So I am reading into the bio filtration more these days.....was reading about rabies, then read about viruses, which led me to bacteria, led me to nitrobacters, led me to aquarium nitrogen, led me to bio media. (I love how everything comes back to this hobby when Im bored...lol)

and I was just wondering what kind of bio filtration media you use/have had good experiences using?

Main reason I am asking is because I was just wondering if there I should stick with the Eheim substrate or the other commercial media (bioballs etc)

Thanks for the input.


----------



## knight of ni (Oct 8, 2006)

probably best to forget what you read about nitrobacter.
it was all hogwash.
nitrobacter is a nitrifier, is found in sludge tanks...and is easy to grow in a lab...but is not found present in mature freshwater aquaria to any degree.

When they tried to culture sludge organisms, nitrobacter popped up well in the lab conditions...so it was assumed that it was the responsible agent for producing nitrate in aquaria...not so.
Now it's very well accepted myth.


----------



## ameekplec. (May 1, 2008)

sorry, but you're completely wrong. Nitrifying bacteria are present in all tanks - how do you think proteins eventually break down to becomes nitrates? MAGIC!!!!

Or it's nitrifying bacteria. A cursory search on pubmed alone brings up 2200+ Peer-reviewed articles on the nitrification process. If it's hogwash, please refute the current understanding of the nitrogen cycle and enlighten us.

Baseless comments like that really get me going. Sorry.

On topic, as for biomedia I've been using either efisubstrat pro or just regular efisubstrat, since all I use is eheims. But if I'm setting up a qt or hospital, then a sponge or even filter floss is perfectly acceptable substitute for biomedia, as long as it's seeded.

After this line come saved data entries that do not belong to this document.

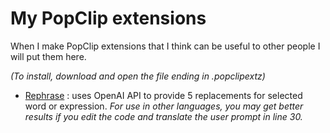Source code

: # My PopClip extensions
When I make PopClip extensions that I think can be useful to other people I will put them here.

_(To install, download and open the file ending in .popclipextz)_

- [Rephrase](https://github.com/beesinblenders/popclip/blob/main/rephrase.popclipextz) : uses OpenAI API to provide 5 replacements for selected word or expression. _For use in other languages, you may get better results if you edit the code and translate the user prompt in line 30._
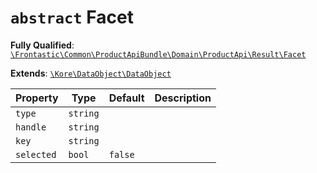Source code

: # `abstract`  Facet

**Fully Qualified**: [`\Frontastic\Common\ProductApiBundle\Domain\ProductApi\Result\Facet`](../../../../../../src/php/ProductApiBundle/Domain/ProductApi/Result/Facet.php)

**Extends**: [`\Kore\DataObject\DataObject`](https://github.com/kore/DataObject)

Property|Type|Default|Description
--------|----|-------|-----------
`type`|`string`||
`handle`|`string`||
`key`|`string`||
`selected`|`bool`|`false`|

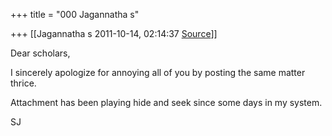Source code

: +++
title = "000 Jagannatha s"

+++
[[Jagannatha s	2011-10-14, 02:14:37 [Source](https://groups.google.com/g/bvparishat/c/uqNrcQfO59o)]]



Dear scholars,

I sincerely apologize for annoying all of you by posting the same matter thrice.

Attachment has been playing hide and seek since some days in my system.

SJ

The only requisite feature of biomedia is that it have a large surface for sufficient bacterial colonization. Or to hide the magic inside. You choose.


----------



## knight of ni (Oct 8, 2006)

ameekplec. said:


> sorry, but you're completely wrong. Nitrifying bacteria are present in all tanks - how do you think proteins eventually break down to becomes nitrates? MAGIC!!!!
> 
> Or it's nitrifying bacteria. A cursory search on pubmed alone brings up 2200+ Peer-reviewed articles on the nitrification process. If it's hogwash, please refute the current understanding of the nitrogen cycle and enlighten us.
> 
> Baseless comments like that really get me going. Sorry.


It's Ok, don't be sorry about comments, we can look into this a bit deeper if you like.

I don't think you could actually call what I claimed "baseless", as I named the basis for how the confusion arose over which organisms are responsible in freshwater aquaria.
Perhaps you meant "without supporting evidence provided" ?

I'll provide more than you. How's that ?  Meanwhile, I challenge you to show even ONE DNA study confirming it's nitrobacter in freshwater tanks which does the job. Fair enough ?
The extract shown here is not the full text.